● **Supplied records**:
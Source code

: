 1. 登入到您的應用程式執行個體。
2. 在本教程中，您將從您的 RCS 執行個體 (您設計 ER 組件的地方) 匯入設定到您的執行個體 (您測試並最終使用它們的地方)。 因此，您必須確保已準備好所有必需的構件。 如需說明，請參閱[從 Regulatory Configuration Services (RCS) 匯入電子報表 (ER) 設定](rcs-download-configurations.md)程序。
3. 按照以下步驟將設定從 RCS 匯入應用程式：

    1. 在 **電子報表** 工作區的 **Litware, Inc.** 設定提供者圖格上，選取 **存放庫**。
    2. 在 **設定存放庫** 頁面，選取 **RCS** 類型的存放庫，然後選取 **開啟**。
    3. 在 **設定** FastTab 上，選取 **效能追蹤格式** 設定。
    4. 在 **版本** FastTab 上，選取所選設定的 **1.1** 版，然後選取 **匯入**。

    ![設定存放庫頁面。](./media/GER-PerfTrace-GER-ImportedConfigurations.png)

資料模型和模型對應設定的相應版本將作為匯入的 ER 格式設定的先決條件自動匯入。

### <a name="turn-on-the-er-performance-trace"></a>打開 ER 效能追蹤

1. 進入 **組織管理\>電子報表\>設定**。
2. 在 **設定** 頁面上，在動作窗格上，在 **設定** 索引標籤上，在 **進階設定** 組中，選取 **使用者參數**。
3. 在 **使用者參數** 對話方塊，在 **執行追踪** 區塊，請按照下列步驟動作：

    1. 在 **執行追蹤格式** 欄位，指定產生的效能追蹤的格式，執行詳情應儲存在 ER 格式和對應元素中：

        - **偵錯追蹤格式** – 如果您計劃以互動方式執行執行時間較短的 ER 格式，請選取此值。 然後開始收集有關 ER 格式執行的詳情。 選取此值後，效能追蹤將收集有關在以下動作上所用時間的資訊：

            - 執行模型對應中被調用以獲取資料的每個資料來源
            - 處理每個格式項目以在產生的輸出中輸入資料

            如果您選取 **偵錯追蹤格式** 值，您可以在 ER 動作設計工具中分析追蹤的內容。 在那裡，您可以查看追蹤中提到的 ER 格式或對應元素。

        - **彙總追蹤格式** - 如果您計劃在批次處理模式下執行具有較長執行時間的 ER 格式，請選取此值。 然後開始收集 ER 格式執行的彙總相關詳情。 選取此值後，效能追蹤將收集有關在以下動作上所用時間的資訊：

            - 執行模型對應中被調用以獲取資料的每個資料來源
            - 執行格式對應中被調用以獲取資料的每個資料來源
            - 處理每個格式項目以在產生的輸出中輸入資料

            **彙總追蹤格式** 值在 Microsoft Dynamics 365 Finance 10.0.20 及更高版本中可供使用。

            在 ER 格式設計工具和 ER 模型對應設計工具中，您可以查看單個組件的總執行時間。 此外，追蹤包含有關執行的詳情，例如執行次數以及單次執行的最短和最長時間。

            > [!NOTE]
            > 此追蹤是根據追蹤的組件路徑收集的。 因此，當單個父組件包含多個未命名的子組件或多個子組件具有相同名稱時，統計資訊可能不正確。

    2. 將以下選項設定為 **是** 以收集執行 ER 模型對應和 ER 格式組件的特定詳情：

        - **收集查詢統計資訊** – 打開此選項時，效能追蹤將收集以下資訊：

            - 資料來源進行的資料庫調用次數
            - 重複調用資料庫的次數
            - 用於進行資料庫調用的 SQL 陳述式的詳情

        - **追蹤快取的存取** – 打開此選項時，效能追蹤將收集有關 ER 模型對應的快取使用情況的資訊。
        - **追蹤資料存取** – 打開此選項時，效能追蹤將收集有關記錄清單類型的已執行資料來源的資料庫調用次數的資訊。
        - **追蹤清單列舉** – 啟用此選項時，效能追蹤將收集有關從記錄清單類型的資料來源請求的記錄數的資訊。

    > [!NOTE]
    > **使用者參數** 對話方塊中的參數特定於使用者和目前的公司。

● **Requirement**:
Isolate each line of the listing above that includes "FastTab". Copy it.

● **Result for this exercise**:
    3. 在 **設定** FastTab 上，選取 **效能追蹤格式** 設定。
    4. 在 **版本** FastTab 上，選取所選設定的 **1.1** 版，然後選取 **匯入**。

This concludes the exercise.